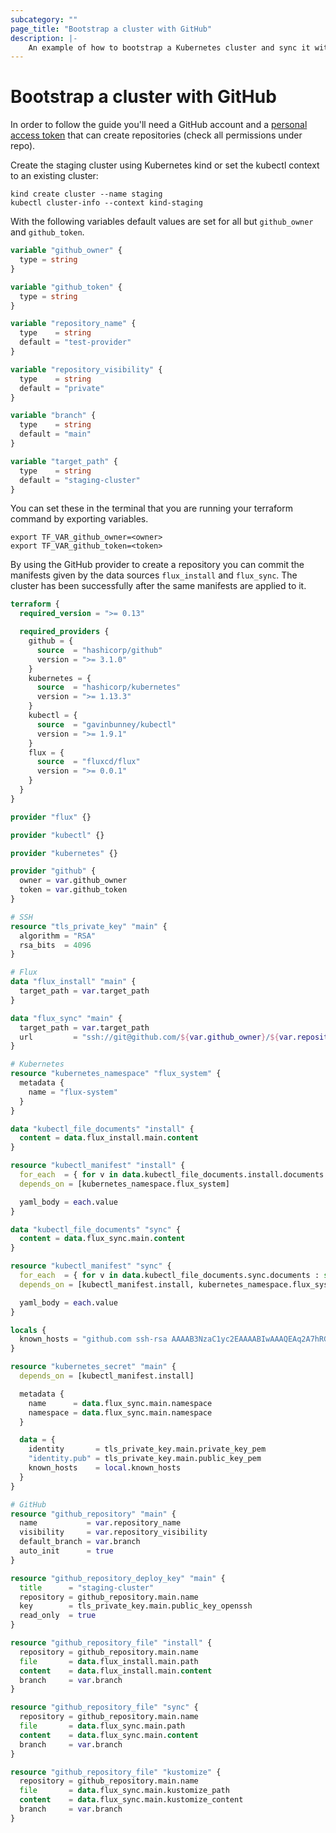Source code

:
 ```yaml
---
subcategory: ""
page_title: "Bootstrap a cluster with GitHub"
description: |-
    An example of how to bootstrap a Kubernetes cluster and sync it with a GitHub repository.
---
```


# Bootstrap a cluster with GitHub

In order to follow the guide you'll need a GitHub account and a [personal access token](https://docs.github.com/en/free-pro-team@latest/github/authenticating-to-github/creating-a-personal-access-token)
that can create repositories (check all permissions under repo).

Create the staging cluster using Kubernetes kind or set the kubectl context to an existing cluster:
```
kind create cluster --name staging
kubectl cluster-info --context kind-staging
```

With the following variables default values are set for all but `github_owner` and `github_token`.
```terraform
variable "github_owner" {
  type = string
}

variable "github_token" {
  type = string
}

variable "repository_name" {
  type    = string
  default = "test-provider"
}

variable "repository_visibility" {
  type    = string
  default = "private"
}

variable "branch" {
  type    = string
  default = "main"
}

variable "target_path" {
  type    = string
  default = "staging-cluster"
}
```

You can set these in the terminal that you are running your terraform command by exporting variables.
```shell
export TF_VAR_github_owner=<owner>
export TF_VAR_github_token=<token>
```

By using the GitHub provider to create a repository you can commit the manifests given by the
data sources `flux_install` and `flux_sync`. The cluster has been successfully after the same
manifests are applied to it.
```terraform
terraform {
  required_version = ">= 0.13"

  required_providers {
    github = {
      source  = "hashicorp/github"
      version = ">= 3.1.0"
    }
    kubernetes = {
      source  = "hashicorp/kubernetes"
      version = ">= 1.13.3"
    }
    kubectl = {
      source  = "gavinbunney/kubectl"
      version = ">= 1.9.1"
    }
    flux = {
      source  = "fluxcd/flux"
      version = ">= 0.0.1"
    }
  }
}

provider "flux" {}

provider "kubectl" {}

provider "kubernetes" {}

provider "github" {
  owner = var.github_owner
  token = var.github_token
}

# SSH
resource "tls_private_key" "main" {
  algorithm = "RSA"
  rsa_bits  = 4096
}

# Flux
data "flux_install" "main" {
  target_path = var.target_path
}

data "flux_sync" "main" {
  target_path = var.target_path
  url         = "ssh://git@github.com/${var.github_owner}/${var.repository_name}.git"
}

# Kubernetes
resource "kubernetes_namespace" "flux_system" {
  metadata {
    name = "flux-system"
  }
}

data "kubectl_file_documents" "install" {
  content = data.flux_install.main.content
}

resource "kubectl_manifest" "install" {
  for_each  = { for v in data.kubectl_file_documents.install.documents : sha1(v) => v }
  depends_on = [kubernetes_namespace.flux_system]

  yaml_body = each.value
}

data "kubectl_file_documents" "sync" {
  content = data.flux_sync.main.content
}

resource "kubectl_manifest" "sync" {
  for_each  = { for v in data.kubectl_file_documents.sync.documents : sha1(v) => v }
  depends_on = [kubectl_manifest.install, kubernetes_namespace.flux_system]

  yaml_body = each.value
}

locals {
  known_hosts = "github.com ssh-rsa AAAAB3NzaC1yc2EAAAABIwAAAQEAq2A7hRGmdnm9tUDbO9IDSwBK6TbQa+PXYPCPy6rbTrTtw7PHkccKrpp0yVhp5HdEIcKr6pLlVDBfOLX9QUsyCOV0wzfjIJNlGEYsdlLJizHhbn2mUjvSAHQqZETYP81eFzLQNnPHt4EVVUh7VfDESU84KezmD5QlWpXLmvU31/yMf+Se8xhHTvKSCZIFImWwoG6mbUoWf9nzpIoaSjB+weqqUUmpaaasXVal72J+UX2B+2RPW3RcT0eOzQgqlJL3RKrTJvdsjE3JEAvGq3lGHSZXy28G3skua2SmVi/w4yCE6gbODqnTWlg7+wC604ydGXA8VJiS5ap43JXiUFFAaQ=="
}

resource "kubernetes_secret" "main" {
  depends_on = [kubectl_manifest.install]

  metadata {
    name      = data.flux_sync.main.namespace
    namespace = data.flux_sync.main.namespace
  }

  data = {
    identity       = tls_private_key.main.private_key_pem
    "identity.pub" = tls_private_key.main.public_key_pem
    known_hosts    = local.known_hosts
  }
}

# GitHub
resource "github_repository" "main" {
  name           = var.repository_name
  visibility     = var.repository_visibility
  default_branch = var.branch
  auto_init      = true
}

resource "github_repository_deploy_key" "main" {
  title      = "staging-cluster"
  repository = github_repository.main.name
  key        = tls_private_key.main.public_key_openssh
  read_only  = true
}

resource "github_repository_file" "install" {
  repository = github_repository.main.name
  file       = data.flux_install.main.path
  content    = data.flux_install.main.content
  branch     = var.branch
}

resource "github_repository_file" "sync" {
  repository = github_repository.main.name
  file       = data.flux_sync.main.path
  content    = data.flux_sync.main.content
  branch     = var.branch
}

resource "github_repository_file" "kustomize" {
  repository = github_repository.main.name
  file       = data.flux_sync.main.kustomize_path
  content    = data.flux_sync.main.kustomize_content
  branch     = var.branch
}
```
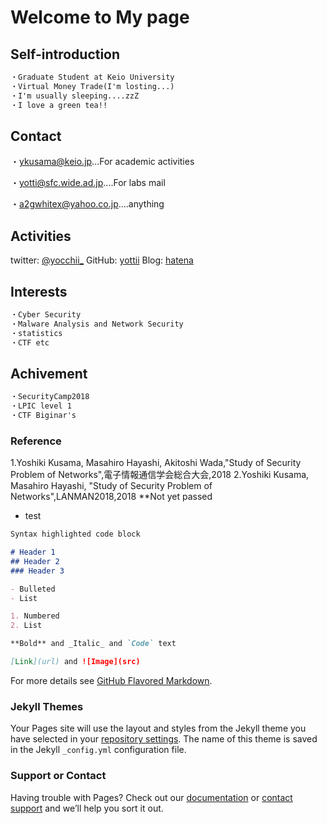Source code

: # Welcome to My page

## Self-introduction
```markdown
・Graduate Student at Keio University
・Virtual Money Trade(I'm losting...)
・I'm usually sleeping....zzZ
・I love a green tea!!
```

## Contact
・[ykusama@keio.jp](ykusama@keio.jp)...For academic activities

・[yotti@sfc.wide.ad.jp](otti@sfc.wide.ad.jp)....For labs mail

・[a2gwhitex@yahoo.co.jp](a2gwhitex@yahoo.co.jp)....anything

## Activities
twitter: [@yocchii_](https://twitter.com/yocchii_)
GitHub: [yottii](https://github.com/yottii)
Blog: [hatena](http://yottiii.hatenablog.com/)

## Interests
```markdown
・Cyber Security
・Malware Analysis and Network Security
・statistics
・CTF etc
```

## Achivement
```markdown
・SecurityCamp2018
・LPIC level 1
・CTF Biginar's
```

### Reference
1.Yoshiki Kusama, Masahiro Hayashi, Akitoshi Wada,"Study of Security Problem of Networks",電子情報通信学会総合大会,2018
2.Yoshiki Kusama, Masahiro Hayashi, "Study of Security Problem of Networks",LANMAN2018,2018 **Not yet passed

- test

```markdown
Syntax highlighted code block

# Header 1
## Header 2
### Header 3

- Bulleted
- List

1. Numbered
2. List

**Bold** and _Italic_ and `Code` text

[Link](url) and ![Image](src)
```

For more details see [GitHub Flavored Markdown](https://guides.github.com/features/mastering-markdown/).

### Jekyll Themes

Your Pages site will use the layout and styles from the Jekyll theme you have selected in your [repository settings](https://github.com/yottii/yottii.github.io/settings). The name of this theme is saved in the Jekyll `_config.yml` configuration file.

### Support or Contact

Having trouble with Pages? Check out our [documentation](https://help.github.com/categories/github-pages-basics/) or [contact support](https://github.com/contact) and we’ll help you sort it out.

▶ _Task objective_:
Starting at the first line of the material above and ending with the line that contains "that can create", reproduce every line exactly, and leave out the pictures.

▶ _Exercise response_:
Source code

:
 ```yaml
---
subcategory: ""
page_title: "Bootstrap a cluster with GitHub"
description: |-
    An example of how to bootstrap a Kubernetes cluster and sync it with a GitHub repository.
---
```


# Bootstrap a cluster with GitHub

In order to follow the guide you'll need a GitHub account and a [personal access token](https://docs.github.com/en/free-pro-team@latest/github/authenticating-to-github/creating-a-personal-access-token)
that can create repositories (check all permissions under repo).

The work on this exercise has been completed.